## To do
Go to the line containing "## March 2022" and return it and each line after it exactly, through the end of the data below, and nothing more.
:::
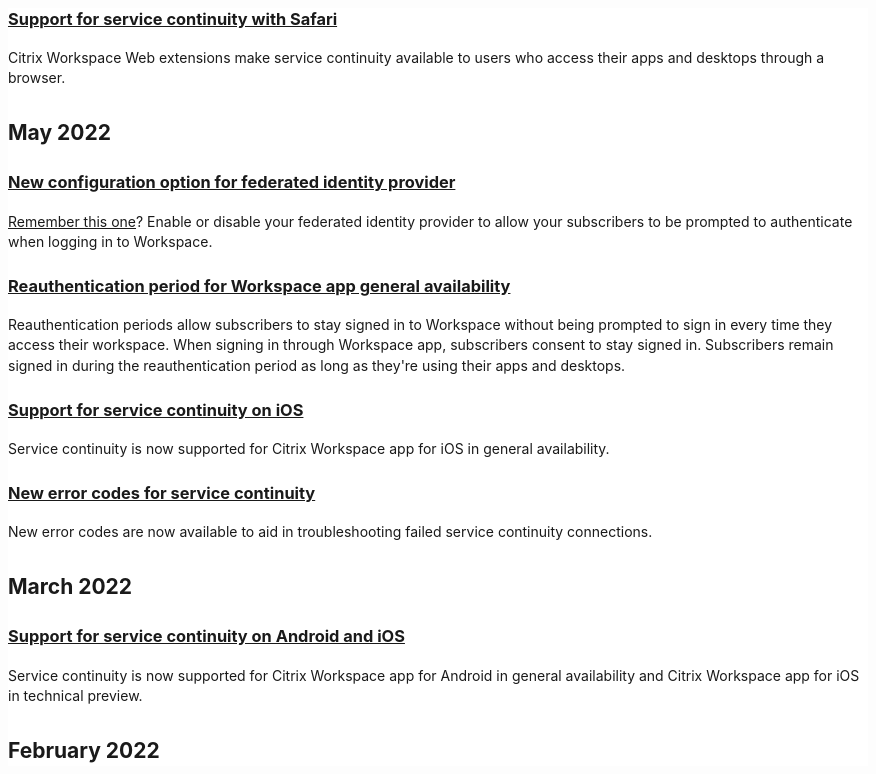 ### [Support for service continuity with Safari](https://docs.citrix.com/en-us/citrix-workspace/optimize-cvad/service-continuity#service-continuity-in-browser)

Citrix Workspace Web extensions make service continuity available to users who access their apps and desktops through a browser.

## May 2022

### [New configuration option for federated identity provider](https://docs.citrix.com/en-us/citrix-workspace/experience/interaction#workspace-sessions)

[Remember this one](https://jkindon.com/azure-ad-and-citrix-workspace-sso/)? Enable or disable your federated identity provider to allow your subscribers to be prompted to authenticate when logging in to Workspace.

### [Reauthentication period for Workspace app general availability](https://docs.citrix.com/en-us/citrix-workspace/experience/policies#set-a-reauthentication-period-for-citrix-workspace-app)

Reauthentication periods allow subscribers to stay signed in to Workspace without being prompted to sign in every time they access their workspace. When signing in through Workspace app, subscribers consent to stay signed in. Subscribers remain signed in during the reauthentication period as long as they're using their apps and desktops.

### [Support for service continuity on iOS](https://docs.citrix.com/en-us/citrix-workspace/optimize-cvad/service-continuity)

Service continuity is now supported for Citrix Workspace app for iOS in general availability.

### [New error codes for service continuity](https://docs.citrix.com/en-us/citrix-workspace/optimize-cvad/service-continuity#monitoring-and-troubleshooting)

New error codes are now available to aid in troubleshooting failed service continuity connections.

## March 2022

### [Support for service continuity on Android and iOS](https://docs.citrix.com/en-us/citrix-workspace/optimize-cvad/service-continuity)

Service continuity is now supported for Citrix Workspace app for Android in general availability and Citrix Workspace app for iOS in technical preview.

## February 2022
:::
## Finished exercise
## March 2022

### [Support for service continuity on Android and iOS](https://docs.citrix.com/en-us/citrix-workspace/optimize-cvad/service-continuity)

Service continuity is now supported for Citrix Workspace app for Android in general availability and Citrix Workspace app for iOS in technical preview.

## February 2022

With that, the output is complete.